作品の内容はタイトルが説明している。「いとしのレイラ」はエリック・クラプトン(デレク&ドミノス)の名曲である。それをミックスしたのがトム・ダウドという男なのだ(ミックスとは簡単に言えば、マイクから拾った音を編集する作業である)。では、トム・ダウドとは何者なのか、それがこの作品の描く物語である。

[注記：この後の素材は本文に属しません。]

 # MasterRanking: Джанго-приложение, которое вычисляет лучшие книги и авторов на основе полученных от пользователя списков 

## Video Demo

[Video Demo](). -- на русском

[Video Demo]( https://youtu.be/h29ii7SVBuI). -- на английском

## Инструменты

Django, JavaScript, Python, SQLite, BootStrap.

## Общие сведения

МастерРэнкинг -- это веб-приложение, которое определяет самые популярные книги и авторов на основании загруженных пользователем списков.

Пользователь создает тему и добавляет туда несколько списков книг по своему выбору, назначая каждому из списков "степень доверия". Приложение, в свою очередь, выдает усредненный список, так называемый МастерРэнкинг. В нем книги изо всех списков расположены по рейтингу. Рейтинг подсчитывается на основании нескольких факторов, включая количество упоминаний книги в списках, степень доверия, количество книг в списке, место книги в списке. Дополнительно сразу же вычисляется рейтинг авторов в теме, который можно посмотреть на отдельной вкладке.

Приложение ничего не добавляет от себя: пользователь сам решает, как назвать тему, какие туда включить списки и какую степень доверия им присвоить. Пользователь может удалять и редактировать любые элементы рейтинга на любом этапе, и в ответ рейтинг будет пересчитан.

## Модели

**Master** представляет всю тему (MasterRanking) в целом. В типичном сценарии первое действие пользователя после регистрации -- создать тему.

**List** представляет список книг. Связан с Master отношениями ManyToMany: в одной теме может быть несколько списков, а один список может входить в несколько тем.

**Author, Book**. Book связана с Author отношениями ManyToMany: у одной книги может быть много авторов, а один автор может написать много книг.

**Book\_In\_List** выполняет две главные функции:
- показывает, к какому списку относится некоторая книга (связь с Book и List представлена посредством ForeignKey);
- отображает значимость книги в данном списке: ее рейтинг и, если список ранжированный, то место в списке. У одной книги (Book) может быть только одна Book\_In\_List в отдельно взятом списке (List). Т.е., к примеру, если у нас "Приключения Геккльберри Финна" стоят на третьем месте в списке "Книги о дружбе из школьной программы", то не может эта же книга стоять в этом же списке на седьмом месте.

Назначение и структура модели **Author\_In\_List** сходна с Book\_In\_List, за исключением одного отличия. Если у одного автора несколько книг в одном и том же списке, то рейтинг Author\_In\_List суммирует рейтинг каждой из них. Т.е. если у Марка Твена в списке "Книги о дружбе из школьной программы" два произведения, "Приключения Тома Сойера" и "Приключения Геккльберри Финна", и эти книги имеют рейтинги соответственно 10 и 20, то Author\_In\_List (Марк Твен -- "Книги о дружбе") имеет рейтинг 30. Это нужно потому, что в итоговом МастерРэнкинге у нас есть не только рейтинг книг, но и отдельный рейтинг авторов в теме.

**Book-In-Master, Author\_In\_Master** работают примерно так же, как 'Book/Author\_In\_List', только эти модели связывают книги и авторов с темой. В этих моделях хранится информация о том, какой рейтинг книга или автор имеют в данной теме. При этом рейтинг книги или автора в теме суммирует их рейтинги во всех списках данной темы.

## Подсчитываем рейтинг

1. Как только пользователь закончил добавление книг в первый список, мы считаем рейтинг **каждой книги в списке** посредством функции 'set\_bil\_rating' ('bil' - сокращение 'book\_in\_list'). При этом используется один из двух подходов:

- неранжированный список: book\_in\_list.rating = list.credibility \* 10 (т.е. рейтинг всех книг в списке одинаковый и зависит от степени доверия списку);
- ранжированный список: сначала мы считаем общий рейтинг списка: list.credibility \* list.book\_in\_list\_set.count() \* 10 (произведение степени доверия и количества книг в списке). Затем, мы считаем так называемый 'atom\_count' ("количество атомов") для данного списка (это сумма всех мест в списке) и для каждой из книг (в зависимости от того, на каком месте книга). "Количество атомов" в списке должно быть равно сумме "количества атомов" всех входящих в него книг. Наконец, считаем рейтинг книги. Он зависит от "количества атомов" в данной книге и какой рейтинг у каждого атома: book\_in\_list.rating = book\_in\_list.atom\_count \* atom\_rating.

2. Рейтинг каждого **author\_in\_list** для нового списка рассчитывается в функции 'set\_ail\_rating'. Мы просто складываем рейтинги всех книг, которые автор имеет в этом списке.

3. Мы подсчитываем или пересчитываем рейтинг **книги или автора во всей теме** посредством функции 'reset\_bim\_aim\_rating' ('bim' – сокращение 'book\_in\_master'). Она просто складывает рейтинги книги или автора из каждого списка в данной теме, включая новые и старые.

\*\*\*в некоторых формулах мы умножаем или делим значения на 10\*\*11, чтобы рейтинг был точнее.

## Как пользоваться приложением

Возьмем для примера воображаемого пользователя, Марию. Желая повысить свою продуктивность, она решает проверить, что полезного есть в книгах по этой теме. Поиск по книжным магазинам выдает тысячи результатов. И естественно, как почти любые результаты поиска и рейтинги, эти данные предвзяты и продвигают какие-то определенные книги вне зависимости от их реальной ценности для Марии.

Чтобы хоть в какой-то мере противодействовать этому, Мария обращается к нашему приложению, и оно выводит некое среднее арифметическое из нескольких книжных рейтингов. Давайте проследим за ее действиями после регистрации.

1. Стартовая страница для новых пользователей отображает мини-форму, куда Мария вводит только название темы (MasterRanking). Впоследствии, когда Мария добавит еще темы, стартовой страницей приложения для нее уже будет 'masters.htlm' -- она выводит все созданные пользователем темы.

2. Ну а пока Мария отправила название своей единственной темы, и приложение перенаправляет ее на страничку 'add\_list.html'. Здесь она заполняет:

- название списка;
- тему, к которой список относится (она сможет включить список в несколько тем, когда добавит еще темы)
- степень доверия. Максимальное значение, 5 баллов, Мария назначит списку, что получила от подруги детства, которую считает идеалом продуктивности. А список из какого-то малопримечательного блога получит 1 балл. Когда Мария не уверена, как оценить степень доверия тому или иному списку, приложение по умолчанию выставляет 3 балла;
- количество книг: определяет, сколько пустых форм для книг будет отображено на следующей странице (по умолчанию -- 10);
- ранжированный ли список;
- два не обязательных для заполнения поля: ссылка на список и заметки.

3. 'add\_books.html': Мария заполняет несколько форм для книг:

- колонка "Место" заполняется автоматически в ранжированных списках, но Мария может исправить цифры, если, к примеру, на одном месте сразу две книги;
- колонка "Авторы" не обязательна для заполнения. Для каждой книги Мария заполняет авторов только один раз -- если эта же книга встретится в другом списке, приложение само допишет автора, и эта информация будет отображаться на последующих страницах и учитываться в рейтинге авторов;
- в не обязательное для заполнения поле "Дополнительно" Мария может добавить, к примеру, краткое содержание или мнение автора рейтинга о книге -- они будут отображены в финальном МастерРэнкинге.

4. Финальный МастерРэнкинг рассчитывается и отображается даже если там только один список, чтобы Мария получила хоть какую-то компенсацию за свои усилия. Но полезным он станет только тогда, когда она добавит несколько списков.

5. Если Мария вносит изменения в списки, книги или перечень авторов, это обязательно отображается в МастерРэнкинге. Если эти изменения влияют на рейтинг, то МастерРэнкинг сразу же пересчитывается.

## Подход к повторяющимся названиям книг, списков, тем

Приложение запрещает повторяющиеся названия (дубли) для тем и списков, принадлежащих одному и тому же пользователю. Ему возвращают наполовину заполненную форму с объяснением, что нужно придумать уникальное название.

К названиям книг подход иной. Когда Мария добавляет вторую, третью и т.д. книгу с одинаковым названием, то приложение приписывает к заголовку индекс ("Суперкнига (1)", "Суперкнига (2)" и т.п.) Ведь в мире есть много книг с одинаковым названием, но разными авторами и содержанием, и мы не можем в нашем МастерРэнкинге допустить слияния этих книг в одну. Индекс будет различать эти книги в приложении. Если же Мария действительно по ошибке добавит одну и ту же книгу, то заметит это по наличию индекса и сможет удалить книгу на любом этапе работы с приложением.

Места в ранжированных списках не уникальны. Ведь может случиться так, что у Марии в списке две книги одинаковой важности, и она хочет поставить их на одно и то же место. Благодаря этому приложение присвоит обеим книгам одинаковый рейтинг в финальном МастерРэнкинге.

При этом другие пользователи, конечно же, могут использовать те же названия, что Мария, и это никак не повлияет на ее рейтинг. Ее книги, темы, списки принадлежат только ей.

トム・ダウドはレコード・プロデューサー、レコーディング・エンジニアである。彼は2002年にその生涯を閉じているのだが(享年77歳)、死の直前までその仕事に従事し続けていた。ただ、彼の最盛期がいつか、と問われれば、1960年代から1970年代の半ば、彼がアトランティック・レーベルを中心に作品を生み出していた時代と断言することが出来る。その間に彼が手掛けたアーティストはアレサ・フランクリン、オーティス・レディング、ウィルソン・ピケット、ドリフターズ、ブッカーT.&ザ・MG's、ジョン・コルトレーン、ハービー・マン、MJQ、オーネット・コールマン、ラスカルズ、オールマン・ブラザーズ・バンド、レーナード・スキナード、クリーム、エリック・クラプトン、ロッド・スチュワートなどソウル、ジャズ、ロックの歴史を彩ってきた重鎮たちであり、その多くが名盤として挙げられるものになっている。彼がいなければ、そういった名盤、アーティストすらも生まれなかったといっても過言ではないほどなのだ。
彼はレコーディング・エンジニアとして天才的なセンスとイノヴェーターとしての才能を持っていた。この『トム・ダウド/いとしのレイラをミックスした男』が描くのはそうしたトム・ダウドの人生である(結果的には作品完成後に亡くなってしまったため、この作品が彼が残した唯一のバイオグラフとなった)。作品の冒頭、エリック・クラプトンが「はっきりいって裏方には全く関心がなかった」と語る。オールマン・ブラザーズ・バンドのメンバーも同様のことを語っているのだが、これは当時のミュージシャンたちが自分のたちの出す音にのみ集中して、いかに裏方に関心がなかったのかを表している。でも、トム・ダウドはそういうミュージシャンの意識を大きく変えていく。例えば、クラプトン絡みではクリームの名曲「サンシャイン・オブ・ユア・ラヴ」の誕生にトム・ダウドが大きく関与していたこと、オーネット・コールマンがエリック・ドルフィーとのダブル・カルテットで残したジャクソン・ポロックの絵も印象的なジャケットの名盤「フリー・ジャズ」では白熱する演奏をその場の気転でいかに途切れなく録音することになったかが語られる(ちなみに彼はプロデューサーではなく、エンジニアとしての参加である)。作品にはその他にも多くのエピソードが満載されている(名プロデューサー
フィル・ラモーンも彼の弟子だった)。
そして何よりも重要なのが、彼がレコーディングにおけるエンジニアの存在を変えたイノベーターであったということである。彼はあの当時は画期的なアルバムといわれたビートルズの「サージェント・ペパーズ・ロンリー・ハーツ・クラブ・バンド」が4チャンネルで録音されていたときに、すでに8チャンネルでの録音を開始して10年が経っていたのだった。しかもその8チャンネルのミキサーは自らの手で開発したものである(例えば、つまみ方のチャンネルをスライド式にしたのも彼である)。今でこそ、8チャンネルのミキサーは子供のおもちゃのようなものだが、当時はあまりにも画期的なものだった。トム・ダウドの話を聞き、ビートルズのプロデューサーとして名高いジョージ・マーチンも驚愕したほどなのだ。そのほか、マイクのセッティングの方法、音のバランスの作り方などイノベーターとしてのトム・ダウドの素晴らしさ、面白さ、興味深さには事欠かない。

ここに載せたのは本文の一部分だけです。